Re: Referential Integrity and SHARE locks - Mailing list pgsql-hackers

From Stephan Szabo
Subject Re: Referential Integrity and SHARE locks
Date
Msg-id 20070203093534.X32472@megazone.bigpanda.com
Whole thread Raw
In response to Re: Referential Integrity and SHARE locks  ("Simon Riggs" <simon@2ndquadrant.com>)
Responses Re: Referential Integrity and SHARE locks
List pgsql-hackers
On Sat, 3 Feb 2007, Simon Riggs wrote:

> On Fri, 2007-02-02 at 16:50 -0500, Tom Lane wrote:
> > No, I don't.  I think knowledge of which columns are in a PK is quite a
> > few levels away from the semantics of row locking.  To point out just
> > one problem, what happens when you add or drop a PK?  Or drop and
> > replace with a different column set?  Yes, I know dropping one requires
> > exclusive lock on the table, but the transaction doing it could hold row
> > locks within the table, and now it's very unclear what they mean.
>
> There are issues, yes. Dropping PKs is a very irregular occurrence nor
> is it likely to be part of a complex transaction. It wouldn't bother me
> to say that if a transaction already holds a RowExclusiveLock or a
> RowShareLock it cannot upgrade to an AccessExclusiveLock.

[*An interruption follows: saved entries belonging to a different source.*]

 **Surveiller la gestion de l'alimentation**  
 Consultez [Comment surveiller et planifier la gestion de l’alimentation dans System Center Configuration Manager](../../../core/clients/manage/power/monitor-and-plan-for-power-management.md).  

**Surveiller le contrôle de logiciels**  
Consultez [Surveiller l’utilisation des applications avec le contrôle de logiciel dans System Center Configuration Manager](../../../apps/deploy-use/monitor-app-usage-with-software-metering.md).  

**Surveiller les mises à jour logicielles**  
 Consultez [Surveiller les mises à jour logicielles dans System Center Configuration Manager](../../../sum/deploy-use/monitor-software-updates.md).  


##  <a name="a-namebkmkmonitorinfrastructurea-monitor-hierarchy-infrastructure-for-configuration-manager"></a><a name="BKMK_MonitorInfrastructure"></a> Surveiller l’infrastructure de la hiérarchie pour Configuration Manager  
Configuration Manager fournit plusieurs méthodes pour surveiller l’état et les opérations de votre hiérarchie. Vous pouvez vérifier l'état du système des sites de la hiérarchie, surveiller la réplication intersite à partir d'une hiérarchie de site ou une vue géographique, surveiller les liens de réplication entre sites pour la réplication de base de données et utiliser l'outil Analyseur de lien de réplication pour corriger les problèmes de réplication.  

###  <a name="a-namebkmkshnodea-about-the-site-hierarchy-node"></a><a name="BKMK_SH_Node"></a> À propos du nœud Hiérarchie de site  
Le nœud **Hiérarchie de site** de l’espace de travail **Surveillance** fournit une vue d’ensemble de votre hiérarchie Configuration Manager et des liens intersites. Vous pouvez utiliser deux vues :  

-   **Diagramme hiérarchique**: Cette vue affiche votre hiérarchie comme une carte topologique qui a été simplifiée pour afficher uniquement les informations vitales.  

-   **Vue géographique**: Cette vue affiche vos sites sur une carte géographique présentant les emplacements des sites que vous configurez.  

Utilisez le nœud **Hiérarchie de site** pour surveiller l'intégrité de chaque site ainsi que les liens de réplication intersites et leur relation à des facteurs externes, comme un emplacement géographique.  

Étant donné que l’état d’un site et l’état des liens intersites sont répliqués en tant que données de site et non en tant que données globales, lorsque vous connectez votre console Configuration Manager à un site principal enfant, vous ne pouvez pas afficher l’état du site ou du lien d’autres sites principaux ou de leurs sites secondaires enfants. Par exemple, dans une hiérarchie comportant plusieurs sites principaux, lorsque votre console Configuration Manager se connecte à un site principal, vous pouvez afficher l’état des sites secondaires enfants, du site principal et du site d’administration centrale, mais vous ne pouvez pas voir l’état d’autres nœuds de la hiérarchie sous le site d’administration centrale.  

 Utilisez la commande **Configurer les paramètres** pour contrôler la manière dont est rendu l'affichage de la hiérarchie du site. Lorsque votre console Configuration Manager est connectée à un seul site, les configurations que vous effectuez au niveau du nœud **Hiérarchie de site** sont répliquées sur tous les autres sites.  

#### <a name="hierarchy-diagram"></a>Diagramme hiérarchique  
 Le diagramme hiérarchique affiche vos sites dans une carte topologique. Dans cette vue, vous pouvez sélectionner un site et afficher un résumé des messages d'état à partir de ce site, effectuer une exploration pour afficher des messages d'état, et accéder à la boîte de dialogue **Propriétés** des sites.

The lock check seems like a strange constraint, given that it's not
necessarily going to be anything that conflicts with the row locks. I'm
not sure there'd be a better idea given this sort of scheme, but it still
seems strange.

> The TODO I was requesting you consider was this:
>
> "Develop non-conflicting locking scheme to allow RI checks to co-exist
> peacefully with non-PK UPDATEs on the referenced table".
>
> That is, IMHO, a general statement of an important unresolved issue with
> our Referential Integrity implementation. That is in no way intended as
> any form of negative commentary on the excellent detailed work that has
> got us so far already.

Well, if we really want to solve that completely then we really need
column locking, or at least locking at the level of arbitrary (possibly
overlapping) unique constraints, not just the PK because foreign keys
don't necessarily reference the primary key.  But the PK case is certainly
the most common and it'd certainly be nice to cover that case.